## Work instructions
Beginning at the line containing "And then to" and continuing to the end of the records below, give each line again exactly as it stands, and only those lines.

## The records
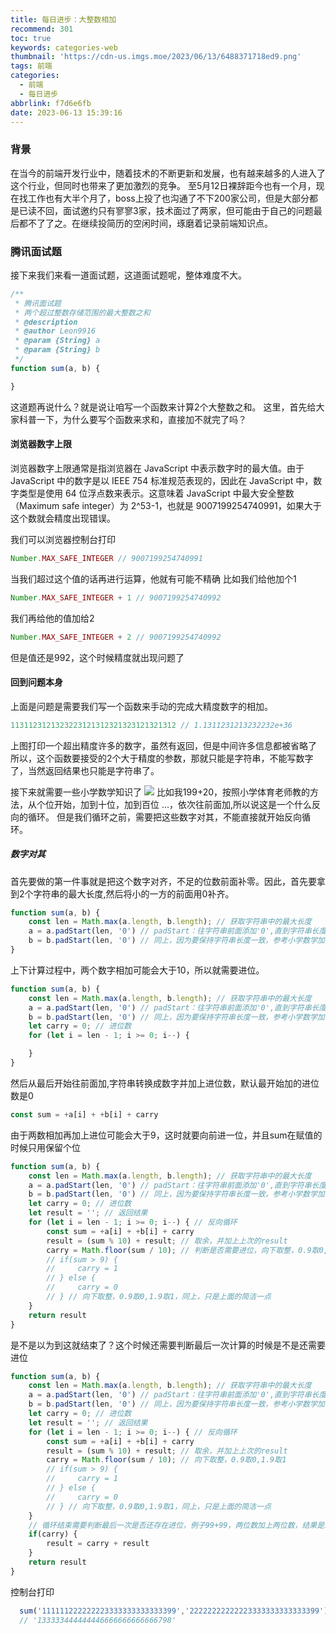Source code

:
 ```yaml
---
title: 每日进步：大整数相加
recommend: 301
toc: true
keywords: categories-web
thumbnail: 'https://cdn-us.imgs.moe/2023/06/13/6488371718ed9.png'
tags: 前端
categories:
  - 前端
  - 每日进步
abbrlink: f7d6e6fb
date: 2023-06-13 15:39:16
---
```


### 背景

在当今的前端开发行业中，随着技术的不断更新和发展，也有越来越多的人进入了这个行业，但同时也带来了更加激烈的竞争。
至5月12日裸辞距今也有一个月，现在找工作也有大半个月了，boss上投了也沟通了不下200家公司，但是大部分都是已读不回，面试邀约只有寥寥3家，技术面过了两家，但可能由于自己的问题最后都不了了之。在继续投简历的空闲时间，琢磨着记录前端知识点。

<!-- more -->

### 腾讯面试题
接下来我们来看一道面试题，这道面试题呢，整体难度不大。

```js
/**
 * 腾讯面试题
 * 两个超过整数存储范围的最大整数之和
 * @description
 * @author Leon9916
 * @param {String} a
 * @param {String} b
 */
function sum(a, b) {

}
```

这道题再说什么？就是说让咱写一个函数来计算2个大整数之和。
这里，首先给大家科普一下，为什么要写个函数来求和，直接加不就完了吗？

#### 浏览器数字上限
浏览器数字上限通常是指浏览器在 JavaScript 中表示数字时的最大值。由于 JavaScript 中的数字是以 IEEE 754 标准规范表现的，因此在 JavaScript 中，数字类型是使用 64 位浮点数来表示。这意味着 JavaScript 中最大安全整数（Maximum safe integer）为 2^53-1，也就是 9007199254740991，如果大于这个数就会精度出现错误。

我们可以浏览器控制台打印

```js
Number.MAX_SAFE_INTEGER // 9007199254740991
```

当我们超过这个值的话再进行运算，他就有可能不精确
比如我们给他加个1

```js
Number.MAX_SAFE_INTEGER + 1 // 9007199254740992
```

我们再给他的值加给2

```js
Number.MAX_SAFE_INTEGER + 2 // 9007199254740992
```

但是值还是992，这个时候精度就出现问题了

#### 回到问题本身
上面是问题是需要我们写一个函数来手动的完成大精度数字的相加。

```js
1131123121323223121312321323121321312 // 1.1311231213232232e+36
```

上图打印一个超出精度许多的数字，虽然有返回，但是中间许多信息都被省略了
所以，这个函数要接受的2个大于精度的参数，那就只能是字符串，不能写数字了，当然返回结果也只能是字符串了。

接下来就需要一些小学数学知识了
![](https://cdn-us.imgs.moe/2023/06/13/64884a5f678ac.png)
比如我199+20，按照小学体育老师教的方法，从个位开始，加到十位，加到百位 ...，依次往前面加,所以说这是一个什么反向的循环。
但是我们循环之前，需要把这些数字对其，不能直接就开始反向循环。

##### 数字对其
首先要做的第一件事就是把这个数字对齐，不足的位数前面补零。因此，首先要拿到2个字符串的最大长度,然后将小的一方的前面用0补齐。

```js
function sum(a, b) {
    const len = Math.max(a.length, b.length); // 获取字符串中的最大长度
    a = a.padStart(len, '0') // padStart：往字符串前面添加'0',直到字符串长度为len
    b = b.padStart(len, '0') // 同上，因为要保持字符串长度一致，参考小学数学加法
}
```

上下计算过程中，两个数字相加可能会大于10，所以就需要进位。

```js
function sum(a, b) {
    const len = Math.max(a.length, b.length); // 获取字符串中的最大长度
    a = a.padStart(len, '0') // padStart：往字符串前面添加'0',直到字符串长度为len
    b = b.padStart(len, '0') // 同上，因为要保持字符串长度一致，参考小学数学加法
    let carry = 0; // 进位数
    for (let i = len - 1; i >= 0; i--) {

    }
}
```

然后从最后开始往前面加,字符串转换成数字并加上进位数，默认最开始加的进位数是0

```js
const sum = +a[i] + +b[i] + carry
```

由于两数相加再加上进位可能会大于9，这时就要向前进一位，并且sum在赋值的时候只用保留个位

```js
function sum(a, b) {
    const len = Math.max(a.length, b.length); // 获取字符串中的最大长度
    a = a.padStart(len, '0') // padStart：往字符串前面添加'0',直到字符串长度为len
    b = b.padStart(len, '0') // 同上，因为要保持字符串长度一致，参考小学数学加法
    let carry = 0; // 进位数
    let result = ''; // 返回结果
    for (let i = len - 1; i >= 0; i--) { // 反向循环
        const sum = +a[i] + +b[i] + carry
        result = (sum % 10) + result; // 取余，并加上上次的result
        carry = Math.floor(sum / 10); // 判断是否需要进位，向下取整，0.9取0, 1.9取1
        // if(sum > 9) {
        //     carry = 1
        // } else {
        //     carry = 0
        // } // 向下取整，0.9取0,1.9取1，同上，只是上面的简洁一点
    }
    return result
}
```

是不是以为到这就结束了？这个时候还需要判断最后一次计算的时候是不是还需要进位

```js
function sum(a, b) {
    const len = Math.max(a.length, b.length); // 获取字符串中的最大长度
    a = a.padStart(len, '0') // padStart：往字符串前面添加'0',直到字符串长度为len
    b = b.padStart(len, '0') // 同上，因为要保持字符串长度一致，参考小学数学加法
    let carry = 0; // 进位数
    let result = ''; // 返回结果
    for (let i = len - 1; i >= 0; i--) { // 反向循环
        const sum = +a[i] + +b[i] + carry
        result = (sum % 10) + result; // 取余，并加上上次的result
        carry = Math.floor(sum / 10); // 向下取整，0.9取0,1.9取1
        // if(sum > 9) {
        //     carry = 1
        // } else {
        //     carry = 0
        // } // 向下取整，0.9取0,1.9取1，同上，只是上面的简洁一点
    }
    // 循环结束需要判断最后一次是否还存在进位，例子99+99，两位数加上两位数，结果是三位数198，这时如果按照上图的方法就会返回98
    if(carry) {
        result = carry + result
    }
    return result
}
```

控制台打印

```js
  sum('111111222222223333333333333399','22222222222223333333333333399')
  // '133333444444446666666666666798'
```





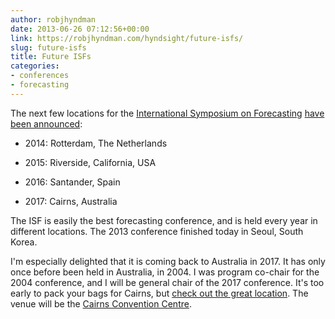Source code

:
 ```yaml
---
author: robjhyndman
date: 2013-06-26 07:12:56+00:00
link: https://robjhyndman.com/hyndsight/future-isfs/
slug: future-isfs
title: Future ISFs
categories:
- conferences
- forecasting
---
```


The next few locations for the [International Symposium on Forecasting](http://www.forecasters.org/isf) [have been announced](http://forecasters.org/conferences/international-symposium-on-forecasting/):



	
  * 2014: Rotterdam, The Netherlands

	
  * 2015: Riverside, California, USA

	
  * 2016: Santander, Spain

	
  * 2017: Cairns, Australia


The ISF is easily the best forecasting conference, and is held every year in different locations. The 2013 conference finished today in Seoul, South Korea.

I'm especially delighted that it is coming back to Australia in 2017. It has only once before been held in Australia, in 2004. I was program co-chair for the 2004 conference, and I will be general chair of the 2017 conference. It's too early to pack your bags for Cairns, but [check out the great location](https://www.google.com.au/search?q=cairns+images&qscrl=1&source=lnms&tbm=isch&sa=X&ei=jpTKUfrDAqSyiQfdkIHADA&ved=0CAkQ_AUoAQ&biw=1301&bih=656). The venue will be the [Cairns Convention Centre](http://www.cairnsconvention.com.au/).
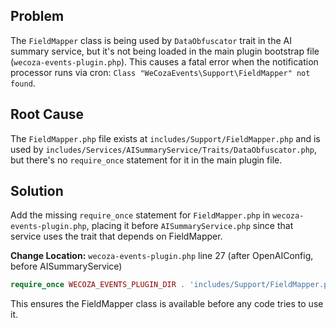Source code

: ## Problem
The `FieldMapper` class is being used by `DataObfuscator` trait in the AI summary service, but it's not being loaded in the main plugin bootstrap file (`wecoza-events-plugin.php`). This causes a fatal error when the notification processor runs via cron: `Class "WeCozaEvents\Support\FieldMapper" not found`.

## Root Cause
The `FieldMapper.php` file exists at `includes/Support/FieldMapper.php` and is used by `includes/Services/AISummaryService/Traits/DataObfuscator.php`, but there's no `require_once` statement for it in the main plugin file.

## Solution
Add the missing `require_once` statement for `FieldMapper.php` in `wecoza-events-plugin.php`, placing it before `AISummaryService.php` since that service uses the trait that depends on FieldMapper.

**Change Location:** `wecoza-events-plugin.php` line 27 (after OpenAIConfig, before AISummaryService)

```php
require_once WECOZA_EVENTS_PLUGIN_DIR . 'includes/Support/FieldMapper.php';
```

This ensures the FieldMapper class is available before any code tries to use it.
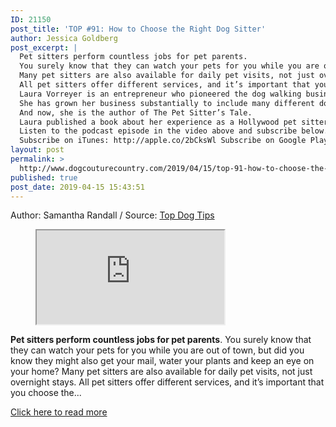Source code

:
 ```yaml
---
ID: 21150
post_title: 'TOP #91: How to Choose the Right Dog Sitter'
author: Jessica Goldberg
post_excerpt: |
  Pet sitters perform countless jobs for pet parents.
  You surely know that they can watch your pets for you while you are out of town, but did you know they might also get your mail, water your plants and keep an eye on your home?
  Many pet sitters are also available for daily pet visits, not just overnight stays.
  All pet sitters offer different services, and it’s important that you choose the sitter that will be right for you and your pet.
  Laura Vorreyer is an entrepreneur who pioneered the dog walking business in Hollywood more than 15 years ago.
  She has grown her business substantially to include many different dog walking and pet sitting services.
  And now, she is the author of The Pet Sitter’s Tale.
  Laura published a book about her experience as a Hollywood pet sitter, and she’s sharing some of these experiences with me in this podcast.
  Listen to the podcast episode in the video above and subscribe below.
  Subscribe on iTunes: http://apple.co/2bCksWl Subscribe on Google Play: https://goo.gl/Ok7AOw Subscribe on YouTube: http://bit.ly/2cdfmzO
layout: post
permalink: >
  http://www.dogcouturecountry.com/2019/04/15/top-91-how-to-choose-the-right-dog-sitter/
published: true
post_date: 2019-04-15 15:43:51
---
```

<p class="article-info-author-source"> <span>Author: Samantha Randall</span>&nbsp;/&nbsp;<span>Source: <a href="https://topdogtips.com/how-to-choose-the-right-dog-sitter/" target="_blank">Top Dog Tips</a></span> </p> <figure><iframe src="https://www.youtube.com/embed/63Q_wDTGzmE?version=3&amp;rel=1&amp;fs=1&amp;autohide=2&amp;showsearch=0&amp;showinfo=1&amp;iv_load_policy=1&amp;wmode=transparent"></iframe></figure>
<p><strong>Pet sitters perform countless jobs for pet parents</strong>. You surely know that they can watch your pets for you while you are out of town, but did you know they might also get your mail, water your plants and keep an eye on your home? Many pet sitters are also available for daily pet visits, not just overnight stays. All pet sitters offer different services, and it’s important that you choose the...</p> <p class="article-info-more"> <a href="https://topdogtips.com/how-to-choose-the-right-dog-sitter/" target="_blank">Click here to read more</a> </p>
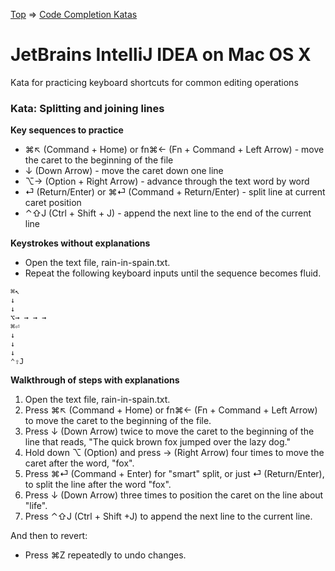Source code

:[Top](README.md) => [Code Completion Katas](ij-osx-code-completion.md)

# JetBrains IntelliJ IDEA on Mac OS X

Kata for practicing keyboard shortcuts for common editing operations

### Kata: Splitting and joining lines

**Key sequences to practice**

- ⌘↖︎ (Command + Home) or fn⌘← (Fn + Command + Left Arrow) - move the caret to the beginning of the file
- ↓ (Down Arrow) - move the caret down one line
- ⌥→ (Option + Right Arrow) - advance through the text word by word
- ⏎ (Return/Enter) or ⌘⏎ (Command + Return/Enter) - split line at current caret position
- ⌃⇧J (Ctrl + Shift + J) - append the next line to the end of the current line

**Keystrokes without explanations**

- Open the text file, rain-in-spain.txt.
- Repeat the following keyboard inputs until the sequence becomes fluid.
```
⌘↖︎
↓
↓
⌥→ → → →
⌘⏎
↓
↓
↓
⌃⇧J
```

**Walkthrough of steps with explanations**

1. Open the text file, rain-in-spain.txt.
1. Press ⌘↖︎ (Command + Home) or fn⌘← (Fn + Command + Left Arrow) to move the caret to the beginning of the file.
1. Press ↓ (Down Arrow) twice to move the caret to the beginning of the line that reads, "The quick brown fox jumped over the lazy dog."
1. Hold down ⌥ (Option) and press → (Right Arrow) four times to move the caret after the word, "fox".
1. Press ⌘⏎ (Command + Enter) for "smart" split, or just ⏎ (Return/Enter), to split the line after the word "fox".
1. Press ↓ (Down Arrow) three times to position the caret on the line about "life".
1. Press ⌃⇧J (Ctrl + Shift +J) to append the next line to the current line.


And then to revert:

- Press ⌘Z repeatedly to undo changes.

## Output for this task
And then to revert:

- Press ⌘Z repeatedly to undo changes.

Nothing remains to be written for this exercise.